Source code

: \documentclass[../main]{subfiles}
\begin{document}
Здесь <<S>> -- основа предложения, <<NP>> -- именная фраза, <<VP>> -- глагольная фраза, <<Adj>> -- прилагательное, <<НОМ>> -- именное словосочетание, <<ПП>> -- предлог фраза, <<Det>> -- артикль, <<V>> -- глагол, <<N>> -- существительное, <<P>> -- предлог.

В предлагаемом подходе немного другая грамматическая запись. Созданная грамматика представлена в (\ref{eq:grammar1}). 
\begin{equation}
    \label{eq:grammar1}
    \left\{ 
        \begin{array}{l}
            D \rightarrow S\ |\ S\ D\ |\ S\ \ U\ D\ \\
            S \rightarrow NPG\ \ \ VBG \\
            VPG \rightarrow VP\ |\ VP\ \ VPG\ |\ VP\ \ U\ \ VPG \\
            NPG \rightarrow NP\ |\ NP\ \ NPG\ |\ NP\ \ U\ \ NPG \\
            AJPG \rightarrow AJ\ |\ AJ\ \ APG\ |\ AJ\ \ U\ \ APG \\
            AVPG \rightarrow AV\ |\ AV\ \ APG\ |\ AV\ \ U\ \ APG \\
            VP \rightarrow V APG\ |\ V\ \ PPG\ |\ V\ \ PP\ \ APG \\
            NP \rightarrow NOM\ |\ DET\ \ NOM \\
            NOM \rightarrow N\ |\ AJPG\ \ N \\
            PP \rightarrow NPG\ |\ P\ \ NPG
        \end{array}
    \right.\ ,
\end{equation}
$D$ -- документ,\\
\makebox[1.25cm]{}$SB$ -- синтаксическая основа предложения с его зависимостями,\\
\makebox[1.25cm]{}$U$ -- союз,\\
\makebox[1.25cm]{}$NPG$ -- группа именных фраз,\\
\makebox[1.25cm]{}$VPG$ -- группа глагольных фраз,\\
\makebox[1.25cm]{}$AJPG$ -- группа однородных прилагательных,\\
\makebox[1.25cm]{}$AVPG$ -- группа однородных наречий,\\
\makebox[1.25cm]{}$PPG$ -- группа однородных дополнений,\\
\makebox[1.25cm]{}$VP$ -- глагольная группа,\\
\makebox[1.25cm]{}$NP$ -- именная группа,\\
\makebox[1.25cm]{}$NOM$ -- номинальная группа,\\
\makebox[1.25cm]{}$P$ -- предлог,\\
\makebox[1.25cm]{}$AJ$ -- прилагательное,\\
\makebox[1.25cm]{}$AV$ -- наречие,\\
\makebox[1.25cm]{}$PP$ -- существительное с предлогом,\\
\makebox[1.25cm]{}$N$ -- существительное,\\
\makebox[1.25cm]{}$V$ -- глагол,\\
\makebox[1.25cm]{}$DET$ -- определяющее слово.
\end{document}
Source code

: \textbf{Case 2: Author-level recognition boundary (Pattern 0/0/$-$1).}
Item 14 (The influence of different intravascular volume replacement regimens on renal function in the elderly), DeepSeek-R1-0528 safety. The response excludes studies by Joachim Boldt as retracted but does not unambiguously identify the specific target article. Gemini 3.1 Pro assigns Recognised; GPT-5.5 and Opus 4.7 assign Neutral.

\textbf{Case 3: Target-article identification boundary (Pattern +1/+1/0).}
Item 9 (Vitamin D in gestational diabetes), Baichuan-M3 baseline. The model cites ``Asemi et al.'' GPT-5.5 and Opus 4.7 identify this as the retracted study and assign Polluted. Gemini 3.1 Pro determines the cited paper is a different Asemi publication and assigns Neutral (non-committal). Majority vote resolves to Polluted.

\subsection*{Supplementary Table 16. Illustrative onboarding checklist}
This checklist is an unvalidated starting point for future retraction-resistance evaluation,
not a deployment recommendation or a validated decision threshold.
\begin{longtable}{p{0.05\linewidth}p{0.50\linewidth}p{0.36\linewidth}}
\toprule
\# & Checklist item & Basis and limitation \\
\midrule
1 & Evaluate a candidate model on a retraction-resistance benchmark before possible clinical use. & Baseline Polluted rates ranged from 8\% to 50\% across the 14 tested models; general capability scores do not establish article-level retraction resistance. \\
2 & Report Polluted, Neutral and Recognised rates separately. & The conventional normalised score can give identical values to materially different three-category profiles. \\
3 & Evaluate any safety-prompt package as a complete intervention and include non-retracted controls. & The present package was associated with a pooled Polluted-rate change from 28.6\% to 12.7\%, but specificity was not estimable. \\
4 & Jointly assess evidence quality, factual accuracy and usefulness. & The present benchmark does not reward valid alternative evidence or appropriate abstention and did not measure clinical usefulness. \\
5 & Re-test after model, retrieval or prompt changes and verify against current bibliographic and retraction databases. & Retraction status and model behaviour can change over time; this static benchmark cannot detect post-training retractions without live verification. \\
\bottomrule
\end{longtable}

→ YOUR ASSIGNMENT: Send back every record, precisely as written.

→ OUTPUT:
Source code

: \documentclass[../main]{subfiles}
\begin{document}
Здесь <<S>> -- основа предложения, <<NP>> -- именная фраза, <<VP>> -- глагольная фраза, <<Adj>> -- прилагательное, <<НОМ>> -- именное словосочетание, <<ПП>> -- предлог фраза, <<Det>> -- артикль, <<V>> -- глагол, <<N>> -- существительное, <<P>> -- предлог.

В предлагаемом подходе немного другая грамматическая запись. Созданная грамматика представлена в (\ref{eq:grammar1}). 
\begin{equation}
    \label{eq:grammar1}
    \left\{ 
        \begin{array}{l}
            D \rightarrow S\ |\ S\ D\ |\ S\ \ U\ D\ \\
            S \rightarrow NPG\ \ \ VBG \\
            VPG \rightarrow VP\ |\ VP\ \ VPG\ |\ VP\ \ U\ \ VPG \\
            NPG \rightarrow NP\ |\ NP\ \ NPG\ |\ NP\ \ U\ \ NPG \\
            AJPG \rightarrow AJ\ |\ AJ\ \ APG\ |\ AJ\ \ U\ \ APG \\
            AVPG \rightarrow AV\ |\ AV\ \ APG\ |\ AV\ \ U\ \ APG \\
            VP \rightarrow V APG\ |\ V\ \ PPG\ |\ V\ \ PP\ \ APG \\
            NP \rightarrow NOM\ |\ DET\ \ NOM \\
            NOM \rightarrow N\ |\ AJPG\ \ N \\
            PP \rightarrow NPG\ |\ P\ \ NPG
        \end{array}
    \right.\ ,
\end{equation}
$D$ -- документ,\\
\makebox[1.25cm]{}$SB$ -- синтаксическая основа предложения с его зависимостями,\\
\makebox[1.25cm]{}$U$ -- союз,\\
\makebox[1.25cm]{}$NPG$ -- группа именных фраз,\\
\makebox[1.25cm]{}$VPG$ -- группа глагольных фраз,\\
\makebox[1.25cm]{}$AJPG$ -- группа однородных прилагательных,\\
\makebox[1.25cm]{}$AVPG$ -- группа однородных наречий,\\
\makebox[1.25cm]{}$PPG$ -- группа однородных дополнений,\\
\makebox[1.25cm]{}$VP$ -- глагольная группа,\\
\makebox[1.25cm]{}$NP$ -- именная группа,\\
\makebox[1.25cm]{}$NOM$ -- номинальная группа,\\
\makebox[1.25cm]{}$P$ -- предлог,\\
\makebox[1.25cm]{}$AJ$ -- прилагательное,\\
\makebox[1.25cm]{}$AV$ -- наречие,\\
\makebox[1.25cm]{}$PP$ -- существительное с предлогом,\\
\makebox[1.25cm]{}$N$ -- существительное,\\
\makebox[1.25cm]{}$V$ -- глагол,\\
\makebox[1.25cm]{}$DET$ -- определяющее слово.
\end{document}
Source code

: \textbf{Case 2: Author-level recognition boundary (Pattern 0/0/$-$1).}
Item 14 (The influence of different intravascular volume replacement regimens on renal function in the elderly), DeepSeek-R1-0528 safety. The response excludes studies by Joachim Boldt as retracted but does not unambiguously identify the specific target article. Gemini 3.1 Pro assigns Recognised; GPT-5.5 and Opus 4.7 assign Neutral.

\textbf{Case 3: Target-article identification boundary (Pattern +1/+1/0).}
Item 9 (Vitamin D in gestational diabetes), Baichuan-M3 baseline. The model cites ``Asemi et al.'' GPT-5.5 and Opus 4.7 identify this as the retracted study and assign Polluted. Gemini 3.1 Pro determines the cited paper is a different Asemi publication and assigns Neutral (non-committal). Majority vote resolves to Polluted.

\subsection*{Supplementary Table 16. Illustrative onboarding checklist}
This checklist is an unvalidated starting point for future retraction-resistance evaluation,
not a deployment recommendation or a validated decision threshold.
\begin{longtable}{p{0.05\linewidth}p{0.50\linewidth}p{0.36\linewidth}}
\toprule
\# & Checklist item & Basis and limitation \\
\midrule
1 & Evaluate a candidate model on a retraction-resistance benchmark before possible clinical use. & Baseline Polluted rates ranged from 8\% to 50\% across the 14 tested models; general capability scores do not establish article-level retraction resistance. \\
2 & Report Polluted, Neutral and Recognised rates separately. & The conventional normalised score can give identical values to materially different three-category profiles. \\
3 & Evaluate any safety-prompt package as a complete intervention and include non-retracted controls. & The present package was associated with a pooled Polluted-rate change from 28.6\% to 12.7\%, but specificity was not estimable. \\
4 & Jointly assess evidence quality, factual accuracy and usefulness. & The present benchmark does not reward valid alternative evidence or appropriate abstention and did not measure clinical usefulness. \\
5 & Re-test after model, retrieval or prompt changes and verify against current bibliographic and retraction databases. & Retraction status and model behaviour can change over time; this static benchmark cannot detect post-training retractions without live verification. \\
\bottomrule
\end{longtable}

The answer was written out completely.